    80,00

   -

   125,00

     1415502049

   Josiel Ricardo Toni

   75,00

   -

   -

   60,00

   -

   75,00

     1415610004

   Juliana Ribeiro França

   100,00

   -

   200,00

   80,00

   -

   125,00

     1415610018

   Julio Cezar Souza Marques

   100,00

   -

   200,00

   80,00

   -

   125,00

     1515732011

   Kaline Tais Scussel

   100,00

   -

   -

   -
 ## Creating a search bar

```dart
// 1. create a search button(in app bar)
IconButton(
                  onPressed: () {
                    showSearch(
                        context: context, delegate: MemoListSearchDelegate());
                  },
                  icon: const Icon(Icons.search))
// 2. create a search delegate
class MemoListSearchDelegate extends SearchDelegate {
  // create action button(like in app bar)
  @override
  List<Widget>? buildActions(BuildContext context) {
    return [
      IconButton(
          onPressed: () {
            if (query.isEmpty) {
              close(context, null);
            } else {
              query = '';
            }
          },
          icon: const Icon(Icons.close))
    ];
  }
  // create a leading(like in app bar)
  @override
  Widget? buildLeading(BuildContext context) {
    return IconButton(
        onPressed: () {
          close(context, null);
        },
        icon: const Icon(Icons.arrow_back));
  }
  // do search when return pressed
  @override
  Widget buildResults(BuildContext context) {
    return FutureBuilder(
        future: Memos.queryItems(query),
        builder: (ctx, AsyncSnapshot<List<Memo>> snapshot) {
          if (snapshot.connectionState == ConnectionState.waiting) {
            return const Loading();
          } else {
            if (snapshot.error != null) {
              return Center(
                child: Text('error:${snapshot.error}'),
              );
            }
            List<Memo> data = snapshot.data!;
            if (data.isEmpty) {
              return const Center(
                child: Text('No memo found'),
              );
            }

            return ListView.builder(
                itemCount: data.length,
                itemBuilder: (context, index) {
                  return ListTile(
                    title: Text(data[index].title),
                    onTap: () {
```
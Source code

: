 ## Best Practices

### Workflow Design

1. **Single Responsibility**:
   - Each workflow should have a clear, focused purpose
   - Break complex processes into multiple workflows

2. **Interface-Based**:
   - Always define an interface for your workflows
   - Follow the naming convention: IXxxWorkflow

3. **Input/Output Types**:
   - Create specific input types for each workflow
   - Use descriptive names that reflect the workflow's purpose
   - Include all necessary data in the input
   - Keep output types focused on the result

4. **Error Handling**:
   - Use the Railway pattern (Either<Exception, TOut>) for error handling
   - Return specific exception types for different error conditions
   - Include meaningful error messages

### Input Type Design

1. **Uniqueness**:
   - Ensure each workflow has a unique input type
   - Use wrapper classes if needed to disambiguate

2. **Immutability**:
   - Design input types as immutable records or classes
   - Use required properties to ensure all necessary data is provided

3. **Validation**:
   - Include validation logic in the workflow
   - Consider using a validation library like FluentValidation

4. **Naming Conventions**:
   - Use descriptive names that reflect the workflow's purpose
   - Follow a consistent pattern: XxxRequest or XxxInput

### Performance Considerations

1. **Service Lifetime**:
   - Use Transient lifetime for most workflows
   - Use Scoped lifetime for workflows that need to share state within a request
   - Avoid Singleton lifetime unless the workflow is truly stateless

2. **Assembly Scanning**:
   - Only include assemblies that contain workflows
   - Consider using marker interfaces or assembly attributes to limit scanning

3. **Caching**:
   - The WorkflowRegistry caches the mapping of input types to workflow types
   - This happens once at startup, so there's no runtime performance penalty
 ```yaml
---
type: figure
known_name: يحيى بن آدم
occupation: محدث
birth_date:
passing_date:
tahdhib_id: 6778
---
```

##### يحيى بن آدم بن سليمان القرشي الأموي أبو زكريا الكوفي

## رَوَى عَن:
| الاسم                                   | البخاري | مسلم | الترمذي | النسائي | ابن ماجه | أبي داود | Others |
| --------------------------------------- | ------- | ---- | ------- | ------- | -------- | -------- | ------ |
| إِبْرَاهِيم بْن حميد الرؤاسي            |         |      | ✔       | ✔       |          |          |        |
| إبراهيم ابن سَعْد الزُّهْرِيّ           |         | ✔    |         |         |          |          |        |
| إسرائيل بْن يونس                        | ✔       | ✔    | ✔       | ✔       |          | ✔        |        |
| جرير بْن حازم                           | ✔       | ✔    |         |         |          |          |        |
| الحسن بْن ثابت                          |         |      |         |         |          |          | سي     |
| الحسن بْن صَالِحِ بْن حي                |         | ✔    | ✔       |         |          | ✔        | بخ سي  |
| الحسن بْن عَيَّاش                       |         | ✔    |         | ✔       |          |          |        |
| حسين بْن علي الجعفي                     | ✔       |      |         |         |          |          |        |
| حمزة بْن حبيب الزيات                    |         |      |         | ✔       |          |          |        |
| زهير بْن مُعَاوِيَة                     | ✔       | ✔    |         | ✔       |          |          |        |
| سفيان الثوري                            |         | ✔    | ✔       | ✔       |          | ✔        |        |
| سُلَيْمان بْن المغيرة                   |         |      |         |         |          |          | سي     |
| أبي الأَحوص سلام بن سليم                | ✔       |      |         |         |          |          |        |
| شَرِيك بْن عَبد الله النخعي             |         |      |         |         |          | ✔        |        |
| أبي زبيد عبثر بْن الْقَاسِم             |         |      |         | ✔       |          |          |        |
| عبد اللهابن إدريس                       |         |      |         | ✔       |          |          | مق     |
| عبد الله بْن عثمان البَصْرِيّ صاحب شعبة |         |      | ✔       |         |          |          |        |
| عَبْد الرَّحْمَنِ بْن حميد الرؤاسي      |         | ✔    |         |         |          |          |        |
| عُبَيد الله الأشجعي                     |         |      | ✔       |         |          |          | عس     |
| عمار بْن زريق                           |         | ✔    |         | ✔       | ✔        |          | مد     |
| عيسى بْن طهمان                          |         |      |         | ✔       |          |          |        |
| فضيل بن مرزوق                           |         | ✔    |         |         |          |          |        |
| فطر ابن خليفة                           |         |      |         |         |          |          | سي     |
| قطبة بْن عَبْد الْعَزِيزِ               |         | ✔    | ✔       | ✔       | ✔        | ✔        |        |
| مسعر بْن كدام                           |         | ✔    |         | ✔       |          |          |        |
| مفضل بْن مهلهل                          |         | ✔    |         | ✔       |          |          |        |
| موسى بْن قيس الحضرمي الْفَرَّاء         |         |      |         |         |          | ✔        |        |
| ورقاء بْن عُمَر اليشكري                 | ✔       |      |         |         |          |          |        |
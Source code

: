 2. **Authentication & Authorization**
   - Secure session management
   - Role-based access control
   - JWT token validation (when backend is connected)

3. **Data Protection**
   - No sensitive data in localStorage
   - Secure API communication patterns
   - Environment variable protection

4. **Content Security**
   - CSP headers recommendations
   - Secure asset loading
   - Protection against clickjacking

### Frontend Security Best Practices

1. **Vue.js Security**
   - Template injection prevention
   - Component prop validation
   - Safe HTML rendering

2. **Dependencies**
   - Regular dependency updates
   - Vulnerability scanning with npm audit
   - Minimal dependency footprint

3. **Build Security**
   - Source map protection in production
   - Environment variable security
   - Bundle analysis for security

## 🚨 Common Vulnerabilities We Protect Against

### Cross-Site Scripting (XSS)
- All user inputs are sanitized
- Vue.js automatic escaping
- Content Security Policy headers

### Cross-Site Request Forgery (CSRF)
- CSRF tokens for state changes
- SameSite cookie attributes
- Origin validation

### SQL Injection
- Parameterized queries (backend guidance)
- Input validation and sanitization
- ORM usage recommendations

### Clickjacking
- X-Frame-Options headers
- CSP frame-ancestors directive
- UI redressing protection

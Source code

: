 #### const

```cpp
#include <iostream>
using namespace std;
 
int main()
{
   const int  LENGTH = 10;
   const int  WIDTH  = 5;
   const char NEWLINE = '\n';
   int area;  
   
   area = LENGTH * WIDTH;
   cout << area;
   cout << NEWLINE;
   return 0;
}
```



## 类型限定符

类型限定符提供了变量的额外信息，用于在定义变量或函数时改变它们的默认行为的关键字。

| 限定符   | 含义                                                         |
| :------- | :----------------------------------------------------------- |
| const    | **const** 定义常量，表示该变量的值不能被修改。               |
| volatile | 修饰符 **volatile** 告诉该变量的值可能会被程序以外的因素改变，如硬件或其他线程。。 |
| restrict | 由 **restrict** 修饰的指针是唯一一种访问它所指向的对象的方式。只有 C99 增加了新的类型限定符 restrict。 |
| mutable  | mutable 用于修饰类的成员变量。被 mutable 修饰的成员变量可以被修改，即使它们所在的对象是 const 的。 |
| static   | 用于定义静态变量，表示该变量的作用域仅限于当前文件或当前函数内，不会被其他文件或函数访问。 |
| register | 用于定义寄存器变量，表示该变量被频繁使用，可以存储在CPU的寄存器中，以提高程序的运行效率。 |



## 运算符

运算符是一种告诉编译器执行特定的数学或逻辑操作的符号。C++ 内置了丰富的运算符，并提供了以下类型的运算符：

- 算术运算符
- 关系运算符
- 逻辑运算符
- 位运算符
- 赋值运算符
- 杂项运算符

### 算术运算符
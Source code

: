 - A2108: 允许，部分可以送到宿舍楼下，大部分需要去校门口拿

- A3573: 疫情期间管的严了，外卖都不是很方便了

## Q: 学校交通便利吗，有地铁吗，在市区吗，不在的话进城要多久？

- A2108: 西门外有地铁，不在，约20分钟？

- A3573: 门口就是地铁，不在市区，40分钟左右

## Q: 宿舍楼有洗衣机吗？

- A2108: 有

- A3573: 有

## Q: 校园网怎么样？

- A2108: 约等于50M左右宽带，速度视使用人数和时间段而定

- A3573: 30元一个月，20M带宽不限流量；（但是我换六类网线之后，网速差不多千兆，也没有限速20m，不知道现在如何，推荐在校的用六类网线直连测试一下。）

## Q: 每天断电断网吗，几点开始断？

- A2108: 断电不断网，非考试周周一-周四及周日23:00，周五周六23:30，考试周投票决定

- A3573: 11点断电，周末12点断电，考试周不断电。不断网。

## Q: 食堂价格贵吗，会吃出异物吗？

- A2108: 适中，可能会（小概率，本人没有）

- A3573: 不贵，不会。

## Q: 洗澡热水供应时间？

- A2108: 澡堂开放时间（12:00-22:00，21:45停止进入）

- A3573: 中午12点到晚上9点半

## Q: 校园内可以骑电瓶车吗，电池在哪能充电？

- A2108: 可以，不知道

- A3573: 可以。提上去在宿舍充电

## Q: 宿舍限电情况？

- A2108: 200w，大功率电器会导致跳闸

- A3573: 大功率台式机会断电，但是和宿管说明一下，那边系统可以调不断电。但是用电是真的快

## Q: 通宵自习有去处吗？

------------------------------

**Task instructions:** From the entries above, restate word for word the lines from the line containing "- CSP frame-ancestors directive" to the line containing "## Q: 宿舍楼有洗衣机吗？", both ends included, and nothing more.

**Output for this task:**
- CSP frame-ancestors directive
- UI redressing protection

Source code

: #### const

```cpp
#include <iostream>
using namespace std;
 
int main()
{
   const int  LENGTH = 10;
   const int  WIDTH  = 5;
   const char NEWLINE = '\n';
   int area;  
   
   area = LENGTH * WIDTH;
   cout << area;
   cout << NEWLINE;
   return 0;
}
```



## 类型限定符

类型限定符提供了变量的额外信息，用于在定义变量或函数时改变它们的默认行为的关键字。

| 限定符   | 含义                                                         |
| :------- | :----------------------------------------------------------- |
| const    | **const** 定义常量，表示该变量的值不能被修改。               |
| volatile | 修饰符 **volatile** 告诉该变量的值可能会被程序以外的因素改变，如硬件或其他线程。。 |
| restrict | 由 **restrict** 修饰的指针是唯一一种访问它所指向的对象的方式。只有 C99 增加了新的类型限定符 restrict。 |
| mutable  | mutable 用于修饰类的成员变量。被 mutable 修饰的成员变量可以被修改，即使它们所在的对象是 const 的。 |
| static   | 用于定义静态变量，表示该变量的作用域仅限于当前文件或当前函数内，不会被其他文件或函数访问。 |
| register | 用于定义寄存器变量，表示该变量被频繁使用，可以存储在CPU的寄存器中，以提高程序的运行效率。 |



## 运算符

运算符是一种告诉编译器执行特定的数学或逻辑操作的符号。C++ 内置了丰富的运算符，并提供了以下类型的运算符：

- 算术运算符
- 关系运算符
- 逻辑运算符
- 位运算符
- 赋值运算符
- 杂项运算符

### 算术运算符
Source code

: - A2108: 允许，部分可以送到宿舍楼下，大部分需要去校门口拿

- A3573: 疫情期间管的严了，外卖都不是很方便了

## Q: 学校交通便利吗，有地铁吗，在市区吗，不在的话进城要多久？

- A2108: 西门外有地铁，不在，约20分钟？

- A3573: 门口就是地铁，不在市区，40分钟左右

## Q: 宿舍楼有洗衣机吗？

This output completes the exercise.